Après la longue expérience malheureuse du ''Mois du Patrimoine'', utilisé depuis un quart de siècle comme un écran de fumée, le Comité ICOMOS Tunisie devrait se mettre en phase avec les nouvelles attentes culturelles du pays et innover en s'ouvrant sur la société. Les rencontres épisodiques organisées dans des établissements académiques ou administratifs ou dans des hôtels n'assureront jamais ni la bonne conservation des monuments et des sites ni l'attachement des citoyens à cet héritage inestimable. Dans le contexte actuel tunisien où les menaces de tout genre – y compris l'incurie et l'incompétence - pèsent sur les monuments et les sites, une réflexion de la plus grande échelle sur la sécurité des lieux s'impose. Elle nécessitera d'abord la diffusion de la connaissance des monuments et des sites dans les différents milieux outrageusement ignorés (scolaire, rural, ouvrier…). D'innombrables visites sont à programmer avec la préparation adéquate. Les découvertes qui en découleront ne devraient pas concerner seulement les monuments et les sites actuellement accessibles au public. Elles gagneraient beaucoup à englober des monuments et sites qui ne sont connus que des spécialistes et des monuments occupés parfois par des services administratifs. A titre d'exemples on pourrait citer le site archéologique antique de Segermes (situé dans les environs de Zaghouan et objet d'une importante étude tuniso-danoise, il y a plus de 25 ans), la superbe Dar Hussein qui est le siège de l'INP, le Palais du Gouvernement si chargé d'histoire. Les visites exceptionnelles des bâtiments historiques sont pratiquées, depuis longtemps, dans de nombreux pays. Les bâtiments qui sont des lieux de pouvoir ne doivent pas être totalement confisqués par ceux qui ont le privilège d'y travailler et d'y loger même parfois. Kheireddine Pacha, Premier ministre, faisait passer les examens du Collège Sadiki qu'il a créé, au Palais du Gouvernement. Le geste du grand réformateur n'était pas celui d'un ignorant.
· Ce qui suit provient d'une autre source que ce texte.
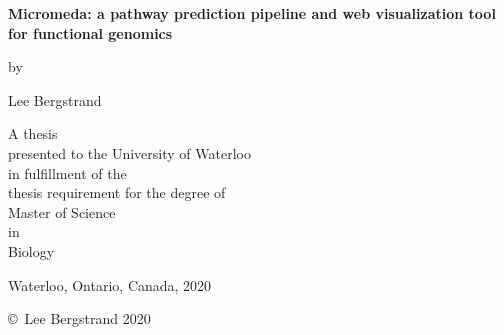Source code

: \pagestyle{empty}

\begin{titlepage}
        \begin{center}
        \vspace*{1.0cm}

        \Huge
        {\bf Micromeda: a pathway prediction pipeline and web visualization tool for functional genomics}

        \vspace*{1.0cm}

        \normalsize
        by \\

        \vspace*{1.0cm}

        \Large
        Lee Bergstrand \\

        \vspace*{3.0cm}

        \normalsize
        A thesis \\
        presented to the University of Waterloo \\ 
        in fulfillment of the \\
        thesis requirement for the degree of \\
        Master of Science \\
        in \\
        Biology \\

        \vspace*{2.0cm}

        Waterloo, Ontario, Canada, 2020 \\

        \vspace*{1.0cm}

        \copyright\ Lee Bergstrand 2020 \\
        \end{center}
\end{titlepage}

\pagestyle{plain}
\setcounter{page}{2}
Depuis longtemps, et particulièrement depuis la Révolution, des associations qui œuvrent dans le domaine du Patrimoine multiplient les initiatives et montrent le chemin pour ce qu'il y a à faire au profit des monuments et des sites en matière de protection et d'animation. Ne les a-t-on pas vues procéder au nettoyage des monuments et sites complètement délaissés par les établissements qui en ont la charge ? N'ont-elles pas collecté l'argent nécessaire à la restauration de monuments hautement représentatifs du Patrimoine tunisien. N'a-t-on pas, plus d'une fois, été charmé par de beaux programmes d'animation initiés par de toutes jeunes associations dépourvues de moyens. Ces titres de noblesse habilitent les associations à avoir la considération qu'elles méritent. De tels organismes philanthropiques et salutaires ne devraient pas servir uniquement de ''boîtes à idées'' pour les commissaires régionaux de la Culture et de la Sauvegarde du Patrimoine, avides de ''programmations clef en main'' pour le ''Mois du Patrimoine'' mais être écoutés et associés de droit et de facto à tout ce qu'ils savent faire mieux que quiconque.
Les décideurs dans le domaine du Patrimoine gagneraient beaucoup à retrouver l'esprit pionnier qui a fait germer, en Tunisie, il y a plus de 30 ans, l'idée de la Journée du 18 avril. Ils n'y parviendront qu'en procédant à des révisions fondamentales et à des recentrages urgents sans lesquels la Tunisie sera en marge des nations et démunie face aux périls qui menacent son patrimoine culturel dans lequel d'innombrables monuments et sites occupent une position de premier plan.